For dinner, Ken pointed us in the direction of a nearby food court called The Red Dragon. It's a fantastic concept seen all over South East Asia and very popular with people in Malaysia. Here you can sample as much Thai, Malay, Chinese, Indian and even Western food as you can handle, without spending more than £5.00! It seems almost everyone in Chinatown hangs out here and it's easy to see why; the food is fantastic and there is a great sense of community. Our stand out dish was the Curry Bread; simply a loaf of fresh baked bread with a chicken and potato curry dish inside! Fantastic!

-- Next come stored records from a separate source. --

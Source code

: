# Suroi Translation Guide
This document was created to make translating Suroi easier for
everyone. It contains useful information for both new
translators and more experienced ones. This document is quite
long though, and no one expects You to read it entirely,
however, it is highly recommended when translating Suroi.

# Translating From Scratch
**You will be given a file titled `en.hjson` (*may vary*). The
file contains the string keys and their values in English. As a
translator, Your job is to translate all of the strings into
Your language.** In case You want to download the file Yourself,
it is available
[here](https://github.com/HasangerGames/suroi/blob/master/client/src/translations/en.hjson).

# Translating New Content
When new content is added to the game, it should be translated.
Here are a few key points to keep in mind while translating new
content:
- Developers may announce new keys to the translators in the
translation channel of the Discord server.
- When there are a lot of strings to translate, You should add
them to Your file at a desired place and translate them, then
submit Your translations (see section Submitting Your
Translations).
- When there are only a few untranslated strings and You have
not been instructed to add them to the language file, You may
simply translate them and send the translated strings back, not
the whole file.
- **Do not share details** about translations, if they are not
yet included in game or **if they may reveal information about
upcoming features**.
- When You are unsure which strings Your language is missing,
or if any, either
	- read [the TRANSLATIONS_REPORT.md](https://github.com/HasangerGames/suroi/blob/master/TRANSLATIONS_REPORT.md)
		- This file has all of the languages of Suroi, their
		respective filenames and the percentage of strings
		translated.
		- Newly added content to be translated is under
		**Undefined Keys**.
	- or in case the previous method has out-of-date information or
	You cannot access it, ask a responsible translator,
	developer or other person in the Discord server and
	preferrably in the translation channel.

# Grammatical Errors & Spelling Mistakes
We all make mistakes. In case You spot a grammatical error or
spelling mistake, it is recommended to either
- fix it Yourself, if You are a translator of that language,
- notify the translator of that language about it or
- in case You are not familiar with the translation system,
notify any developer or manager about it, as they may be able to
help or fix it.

Here we met an elderly, but young at heart couple called David and Jessie. They listened to us talk about our travels and they told us of their own trips to europe and even the UK. David gave plenty of advice on places in Malaysia. They were very generous and kind; taking us on a tour of Georgetown by night in their car or giving us a bag of Mangosteen fruit as a gift. I had previously eaten these but they were new to Lisa.
Our second day in Penang took us to Penang Hill, a British Colonial Hill Station located in the cooler air, 820m above sea level. We enjoyed the view from David Brown's Restaurant and Tea Terraces, sipping Malaysian Tea. The journey to the top is reached by a very slow and very old train which takes about 20 minutes to reach the summit. The jounrey back down seemed even longer!
The next day we took the 101 bus to Batu Ferringhi on the north of the island. We had no idea how long the journey would take or even when we had arrived - the bus driver stopped in the centre of the town and told us it was our stop. We stopped for an overpriced coffee and decided on our next move. We followed the advice of our lonely planet guide and followed the road some distance in the heat, with our heavy bags. We walked past a number of huge resorts that blocked the beach from view, all the way to the far end of the beach and down a little side road where all the budget guesthouses were clustered together in an almost self contained hippy quarter on a less enticing stretch of beach.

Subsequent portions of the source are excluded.